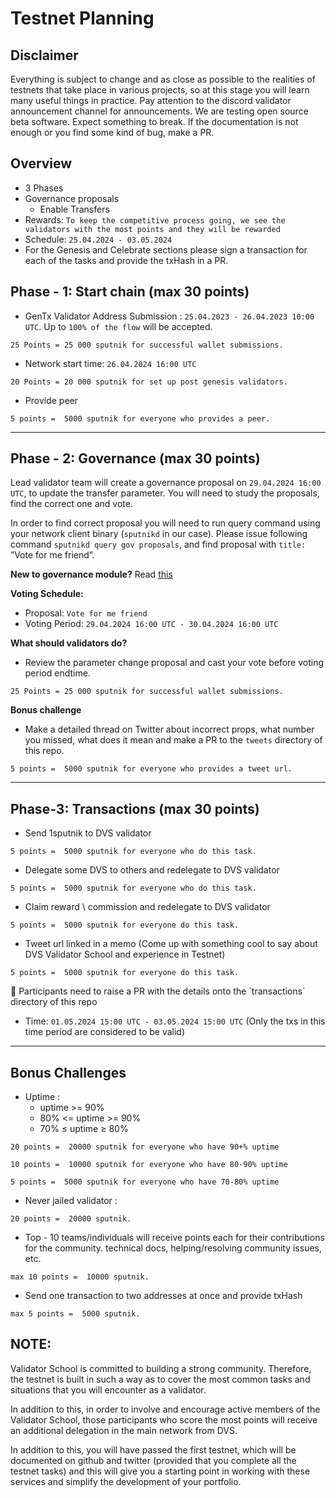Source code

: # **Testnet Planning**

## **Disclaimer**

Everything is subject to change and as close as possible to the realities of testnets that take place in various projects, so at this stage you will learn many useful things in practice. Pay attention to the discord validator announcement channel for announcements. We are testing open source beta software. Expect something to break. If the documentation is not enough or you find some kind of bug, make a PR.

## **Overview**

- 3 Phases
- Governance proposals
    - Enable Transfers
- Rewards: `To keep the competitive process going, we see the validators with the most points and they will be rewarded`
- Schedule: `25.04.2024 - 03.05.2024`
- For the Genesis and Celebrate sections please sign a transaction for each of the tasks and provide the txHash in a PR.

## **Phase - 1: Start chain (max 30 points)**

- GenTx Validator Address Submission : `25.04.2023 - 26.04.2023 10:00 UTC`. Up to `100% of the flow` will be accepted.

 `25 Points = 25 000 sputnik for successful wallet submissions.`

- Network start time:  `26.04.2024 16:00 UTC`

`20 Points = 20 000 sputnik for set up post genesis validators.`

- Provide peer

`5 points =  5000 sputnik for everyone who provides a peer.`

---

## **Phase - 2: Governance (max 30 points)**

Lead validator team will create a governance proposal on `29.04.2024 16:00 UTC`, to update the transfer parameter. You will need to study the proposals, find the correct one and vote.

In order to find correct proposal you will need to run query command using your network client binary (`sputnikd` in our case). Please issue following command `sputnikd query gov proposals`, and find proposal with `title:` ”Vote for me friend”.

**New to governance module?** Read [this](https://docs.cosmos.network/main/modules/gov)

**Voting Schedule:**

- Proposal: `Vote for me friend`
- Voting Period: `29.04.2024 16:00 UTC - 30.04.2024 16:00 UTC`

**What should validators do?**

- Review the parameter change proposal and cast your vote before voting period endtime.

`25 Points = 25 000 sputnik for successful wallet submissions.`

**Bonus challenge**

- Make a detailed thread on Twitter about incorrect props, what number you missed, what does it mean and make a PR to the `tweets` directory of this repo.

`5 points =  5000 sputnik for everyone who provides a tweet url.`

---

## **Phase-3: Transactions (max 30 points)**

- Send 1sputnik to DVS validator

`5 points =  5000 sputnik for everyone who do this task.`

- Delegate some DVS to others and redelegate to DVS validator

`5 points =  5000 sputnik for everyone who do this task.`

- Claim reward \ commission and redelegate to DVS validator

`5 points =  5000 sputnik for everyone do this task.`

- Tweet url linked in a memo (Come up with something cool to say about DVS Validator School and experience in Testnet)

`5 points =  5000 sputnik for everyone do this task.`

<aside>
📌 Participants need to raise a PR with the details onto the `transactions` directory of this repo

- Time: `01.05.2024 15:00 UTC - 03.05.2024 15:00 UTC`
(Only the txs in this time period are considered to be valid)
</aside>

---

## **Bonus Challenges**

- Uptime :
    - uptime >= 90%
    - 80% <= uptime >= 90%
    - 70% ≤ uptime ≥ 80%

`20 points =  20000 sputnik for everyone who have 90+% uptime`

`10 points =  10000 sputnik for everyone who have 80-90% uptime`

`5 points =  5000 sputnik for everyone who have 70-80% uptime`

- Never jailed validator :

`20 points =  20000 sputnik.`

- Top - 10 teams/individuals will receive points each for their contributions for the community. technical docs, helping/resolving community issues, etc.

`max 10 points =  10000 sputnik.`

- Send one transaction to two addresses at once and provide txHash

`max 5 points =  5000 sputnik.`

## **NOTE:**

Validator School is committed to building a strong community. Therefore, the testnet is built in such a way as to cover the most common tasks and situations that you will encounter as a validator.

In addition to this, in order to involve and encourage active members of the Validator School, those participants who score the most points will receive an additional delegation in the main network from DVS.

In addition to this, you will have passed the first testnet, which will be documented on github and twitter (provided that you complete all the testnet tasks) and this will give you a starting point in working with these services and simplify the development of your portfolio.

# Exercise prompt:
In your copy of the entries above, keep the text exact and leave out the pictures.

# Your response:
Source code

: # **Testnet Planning**

## **Disclaimer**

Everything is subject to change and as close as possible to the realities of testnets that take place in various projects, so at this stage you will learn many useful things in practice. Pay attention to the discord validator announcement channel for announcements. We are testing open source beta software. Expect something to break. If the documentation is not enough or you find some kind of bug, make a PR.

## **Overview**

- 3 Phases
- Governance proposals
    - Enable Transfers
- Rewards: `To keep the competitive process going, we see the validators with the most points and they will be rewarded`
- Schedule: `25.04.2024 - 03.05.2024`
- For the Genesis and Celebrate sections please sign a transaction for each of the tasks and provide the txHash in a PR.

## **Phase - 1: Start chain (max 30 points)**

- GenTx Validator Address Submission : `25.04.2023 - 26.04.2023 10:00 UTC`. Up to `100% of the flow` will be accepted.

 `25 Points = 25 000 sputnik for successful wallet submissions.`

- Network start time:  `26.04.2024 16:00 UTC`

`20 Points = 20 000 sputnik for set up post genesis validators.`

- Provide peer

`5 points =  5000 sputnik for everyone who provides a peer.`

---

## **Phase - 2: Governance (max 30 points)**

Lead validator team will create a governance proposal on `29.04.2024 16:00 UTC`, to update the transfer parameter. You will need to study the proposals, find the correct one and vote.

In order to find correct proposal you will need to run query command using your network client binary (`sputnikd` in our case). Please issue following command `sputnikd query gov proposals`, and find proposal with `title:` ”Vote for me friend”.

**New to governance module?** Read [this](https://docs.cosmos.network/main/modules/gov)

**Voting Schedule:**

- Proposal: `Vote for me friend`
- Voting Period: `29.04.2024 16:00 UTC - 30.04.2024 16:00 UTC`

**What should validators do?**

- Review the parameter change proposal and cast your vote before voting period endtime.

`25 Points = 25 000 sputnik for successful wallet submissions.`

**Bonus challenge**

- Make a detailed thread on Twitter about incorrect props, what number you missed, what does it mean and make a PR to the `tweets` directory of this repo.

`5 points =  5000 sputnik for everyone who provides a tweet url.`

---

## **Phase-3: Transactions (max 30 points)**

- Send 1sputnik to DVS validator

`5 points =  5000 sputnik for everyone who do this task.`

- Delegate some DVS to others and redelegate to DVS validator

`5 points =  5000 sputnik for everyone who do this task.`

- Claim reward \ commission and redelegate to DVS validator

`5 points =  5000 sputnik for everyone do this task.`

- Tweet url linked in a memo (Come up with something cool to say about DVS Validator School and experience in Testnet)

`5 points =  5000 sputnik for everyone do this task.`

<aside>
📌 Participants need to raise a PR with the details onto the `transactions` directory of this repo

- Time: `01.05.2024 15:00 UTC - 03.05.2024 15:00 UTC`
(Only the txs in this time period are considered to be valid)
</aside>

---

## **Bonus Challenges**

- Uptime :
    - uptime >= 90%
    - 80% <= uptime >= 90%
    - 70% ≤ uptime ≥ 80%

`20 points =  20000 sputnik for everyone who have 90+% uptime`

`10 points =  10000 sputnik for everyone who have 80-90% uptime`

`5 points =  5000 sputnik for everyone who have 70-80% uptime`

- Never jailed validator :

`20 points =  20000 sputnik.`

- Top - 10 teams/individuals will receive points each for their contributions for the community. technical docs, helping/resolving community issues, etc.

`max 10 points =  10000 sputnik.`

- Send one transaction to two addresses at once and provide txHash

`max 5 points =  5000 sputnik.`

## **NOTE:**

Validator School is committed to building a strong community. Therefore, the testnet is built in such a way as to cover the most common tasks and situations that you will encounter as a validator.

In addition to this, in order to involve and encourage active members of the Validator School, those participants who score the most points will receive an additional delegation in the main network from DVS.

In addition to this, you will have passed the first testnet, which will be documented on github and twitter (provided that you complete all the testnet tasks) and this will give you a starting point in working with these services and simplify the development of your portfolio.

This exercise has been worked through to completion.